KDGL
- Yucca Valley, California; United States;
- Broadcast area: Coachella Valley
- Frequency: 106.9 MHz
- Branding: The Eagle 106.9

Programming
- Format: Classic hits
- Affiliations: Compass Media Networks; Premiere Networks; United Stations Radio Networks; Coachella Valley Firebirds;

Ownership
- Owner: Connoisseur Media; (Alpha Media Licensee LLC);
- Sister stations: KCLB-FM; KCLZ; KDES-FM; KKUU; KNWZ; KPSI-FM;

History
- First air date: August 1988
- Former call signs: KROR (1984–1994); KNWZ-FM (1994–1996); KSES (1996–1998); KYOR-FM (2/1998-3/1998); KYOR (1998–2004);
- Call sign meaning: "The Eagle"

Technical information
- Licensing authority: FCC
- Facility ID: 14058
- Class: B
- ERP: 4,000 watts
- HAAT: 418 meters (1,371 ft)
- Transmitter coordinates: 34°4′55″N 116°20′35″W﻿ / ﻿34.08194°N 116.34306°W
- Repeater: 106.9 KDGL-FM1 (Palm Springs)

Links
- Public license information: Public file; LMS;
- Webcast: Listen live
- Website: www.theeagle1069.com

= KDGL =

Radio station in Yucca Valley, California

KDGL (106.9 FM, "The Eagle") is a classic hits radio station serving the Coachella Valley and Morongo Basin markets of inland Southern California.

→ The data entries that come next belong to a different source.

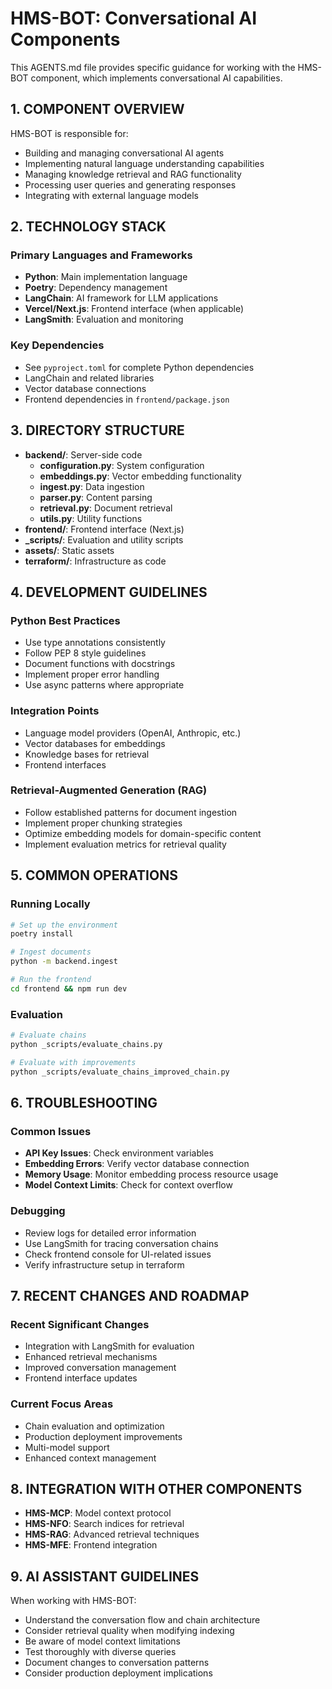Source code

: # HMS-BOT: Conversational AI Components

This AGENTS.md file provides specific guidance for working with the HMS-BOT component, which implements conversational AI capabilities.

## 1. COMPONENT OVERVIEW

HMS-BOT is responsible for:
- Building and managing conversational AI agents
- Implementing natural language understanding capabilities
- Managing knowledge retrieval and RAG functionality
- Processing user queries and generating responses
- Integrating with external language models

## 2. TECHNOLOGY STACK

### Primary Languages and Frameworks
- **Python**: Main implementation language
- **Poetry**: Dependency management
- **LangChain**: AI framework for LLM applications
- **Vercel/Next.js**: Frontend interface (when applicable)
- **LangSmith**: Evaluation and monitoring

### Key Dependencies
- See `pyproject.toml` for complete Python dependencies
- LangChain and related libraries
- Vector database connections
- Frontend dependencies in `frontend/package.json`

## 3. DIRECTORY STRUCTURE

- **backend/**: Server-side code
  - **configuration.py**: System configuration
  - **embeddings.py**: Vector embedding functionality
  - **ingest.py**: Data ingestion
  - **parser.py**: Content parsing
  - **retrieval.py**: Document retrieval
  - **utils.py**: Utility functions
- **frontend/**: Frontend interface (Next.js)
- **_scripts/**: Evaluation and utility scripts
- **assets/**: Static assets
- **terraform/**: Infrastructure as code

## 4. DEVELOPMENT GUIDELINES

### Python Best Practices
- Use type annotations consistently
- Follow PEP 8 style guidelines
- Document functions with docstrings
- Implement proper error handling
- Use async patterns where appropriate

### Integration Points
- Language model providers (OpenAI, Anthropic, etc.)
- Vector databases for embeddings
- Knowledge bases for retrieval
- Frontend interfaces

### Retrieval-Augmented Generation (RAG)
- Follow established patterns for document ingestion
- Implement proper chunking strategies
- Optimize embedding models for domain-specific content
- Implement evaluation metrics for retrieval quality

## 5. COMMON OPERATIONS

### Running Locally
```bash
# Set up the environment
poetry install

# Ingest documents
python -m backend.ingest

# Run the frontend
cd frontend && npm run dev
```

### Evaluation
```bash
# Evaluate chains
python _scripts/evaluate_chains.py

# Evaluate with improvements
python _scripts/evaluate_chains_improved_chain.py
```

## 6. TROUBLESHOOTING

### Common Issues
- **API Key Issues**: Check environment variables
- **Embedding Errors**: Verify vector database connection
- **Memory Usage**: Monitor embedding process resource usage
- **Model Context Limits**: Check for context overflow

### Debugging
- Review logs for detailed error information
- Use LangSmith for tracing conversation chains
- Check frontend console for UI-related issues
- Verify infrastructure setup in terraform

## 7. RECENT CHANGES AND ROADMAP

### Recent Significant Changes
- Integration with LangSmith for evaluation
- Enhanced retrieval mechanisms
- Improved conversation management
- Frontend interface updates

### Current Focus Areas
- Chain evaluation and optimization
- Production deployment improvements
- Multi-model support
- Enhanced context management

## 8. INTEGRATION WITH OTHER COMPONENTS

- **HMS-MCP**: Model context protocol
- **HMS-NFO**: Search indices for retrieval
- **HMS-RAG**: Advanced retrieval techniques
- **HMS-MFE**: Frontend integration

## 9. AI ASSISTANT GUIDELINES

When working with HMS-BOT:
- Understand the conversation flow and chain architecture
- Consider retrieval quality when modifying indexing
- Be aware of model context limitations
- Test thoroughly with diverse queries
- Document changes to conversation patterns
- Consider production deployment implications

KDGL's studios are located at 1321 North Gene Autry Trail in Palm Springs, California. KDGL's main transmitter is located on the southeast corner of Yucca Valley, California, just north of Joshua Tree National Park.

==History==
KDGL began broadcasting as KROR, a country music–formatted station, in August 1988. It was originally owned by Corinthians XIII Broadcasting Company. The next year, it was approved to expand to two translators on 92.1 (Note: Changed to 94.3 MHz as K232CX in 1994.) and 103.9 MHz, improving its coverage of the Coachella Valley from sites on Snow Peak and Edom Hill.

In 1994, KROR was purchased by the owners of KNWZ (1270 AM) to be converted to an FM simulcast of news/talk station K-News. The simulcast was split for Anaheim Angels baseball broadcasts, which were only heard on AM. In 1996, KNWZ-FM dropped the simulcast and became KSES with a dance adult contemporary format branded as "Kiss FM."

Morris Communications acquired KSES and KNWZ from Country Club Communications in 1997. This was one of four simultaneous transactions that created a seven-station radio cluster known as the Desert Radio Group. KSES stunted with a country-oriented Christmas format at the end of 1997. As part of moves within the new Desert Radio Group cluster to reduce duplication among formats, KSES was flipped to adult contemporary under new KYOR call letters in March 1998.

In 2004, KYOR changed call signs to KDGL and adopted its present name and classic hits format. The last of the translators, K280CV (103.9 FM), was split off as a separate program service in 2012. All 34 Morris radio stations were acquired by Alpha Media in 2015. Alpha Media merged with Connoisseur Media on September 4, 2025.